The expected output is the line holding "You can find" plus every line after it through the end of the listing, copied exactly.
--------------------------------------------------
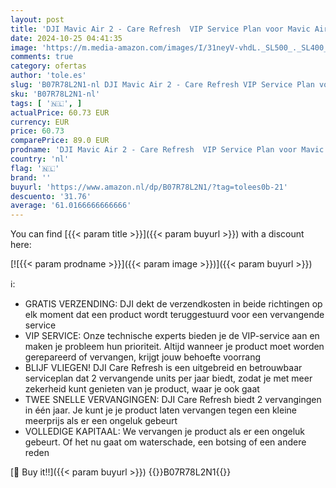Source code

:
 ```yaml
---
layout: post
title: 'DJI Mavic Air 2 - Care Refresh  VIP Service Plan voor Mavic Air 2  Tot Twee Vervangingen Binnen 12 Maanden  Snelle Ondersteuning  Dekking voor Val- en Waterschade  Geactiveerd Binnen 48 Uur'
date: 2024-10-25 04:41:35
image: 'https://m.media-amazon.com/images/I/31neyV-vhdL._SL500_._SL400_.jpg'
comments: true
category: ofertas
author: 'tole.es'
slug: 'B07R78L2N1-nl DJI Mavic Air 2 - Care Refresh VIP Service Plan voor Mavic...'
sku: 'B07R78L2N1-nl'
tags: [ '🇳🇱', ]
actualPrice: 60.73 EUR
currency: EUR
price: 60.73
comparePrice: 89.0 EUR
prodname: 'DJI Mavic Air 2 - Care Refresh  VIP Service Plan voor Mavic Air 2  Tot Twee Vervangingen Binnen 12 Maanden  Snelle Ondersteuning  Dekking voor Val- en Waterschade  Geactiveerd Binnen 48 Uur'
country: 'nl'
flag: '🇳🇱'
brand: ''
buyurl: 'https://www.amazon.nl/dp/B07R78L2N1/?tag=tolees0b-21'
descuento: '31.76'
average: '61.0166666666666'
---
```


You can find [{{< param title >}}]({{< param buyurl >}}) with a discount here:

[![{{< param prodname >}}]({{< param image >}})]({{< param buyurl >}})

ℹ️:

- GRATIS VERZENDING: DJI dekt de verzendkosten in beide richtingen op elk moment dat een product wordt teruggestuurd voor een vervangende service
- VIP SERVICE: Onze technische experts bieden je de VIP-service aan en maken je probleem hun prioriteit. Altijd wanneer je product moet worden gerepareerd of vervangen, krijgt jouw behoefte voorrang
- BLIJF VLIEGEN! DJI Care Refresh is een uitgebreid en betrouwbaar serviceplan dat 2 vervangende units per jaar biedt, zodat je met meer zekerheid kunt genieten van je product, waar je ook gaat
- TWEE SNELLE VERVANGINGEN: DJI Care Refresh biedt 2 vervangingen in één jaar. Je kunt je je product laten vervangen tegen een kleine meerprijs als er een ongeluk gebeurt
- VOLLEDIGE KAPITAAL: We vervangen je product als er een ongeluk gebeurt. Of het nu gaat om waterschade, een botsing of een andere reden

[🛒 Buy it!!]({{< param buyurl >}})
{{<world>}}B07R78L2N1{{</world>}}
--------------------------------------------------
*Solution for this problem:*
You can find [{{< param title >}}]({{< param buyurl >}}) with a discount here:

[![{{< param prodname >}}]({{< param image >}})]({{< param buyurl >}})

ℹ️:

- GRATIS VERZENDING: DJI dekt de verzendkosten in beide richtingen op elk moment dat een product wordt teruggestuurd voor een vervangende service
- VIP SERVICE: Onze technische experts bieden je de VIP-service aan en maken je probleem hun prioriteit. Altijd wanneer je product moet worden gerepareerd of vervangen, krijgt jouw behoefte voorrang
- BLIJF VLIEGEN! DJI Care Refresh is een uitgebreid en betrouwbaar serviceplan dat 2 vervangende units per jaar biedt, zodat je met meer zekerheid kunt genieten van je product, waar je ook gaat
- TWEE SNELLE VERVANGINGEN: DJI Care Refresh biedt 2 vervangingen in één jaar. Je kunt je je product laten vervangen tegen een kleine meerprijs als er een ongeluk gebeurt
- VOLLEDIGE KAPITAAL: We vervangen je product als er een ongeluk gebeurt. Of het nu gaat om waterschade, een botsing of een andere reden

[🛒 Buy it!!]({{< param buyurl >}})
{{<world>}}B07R78L2N1{{</world>}}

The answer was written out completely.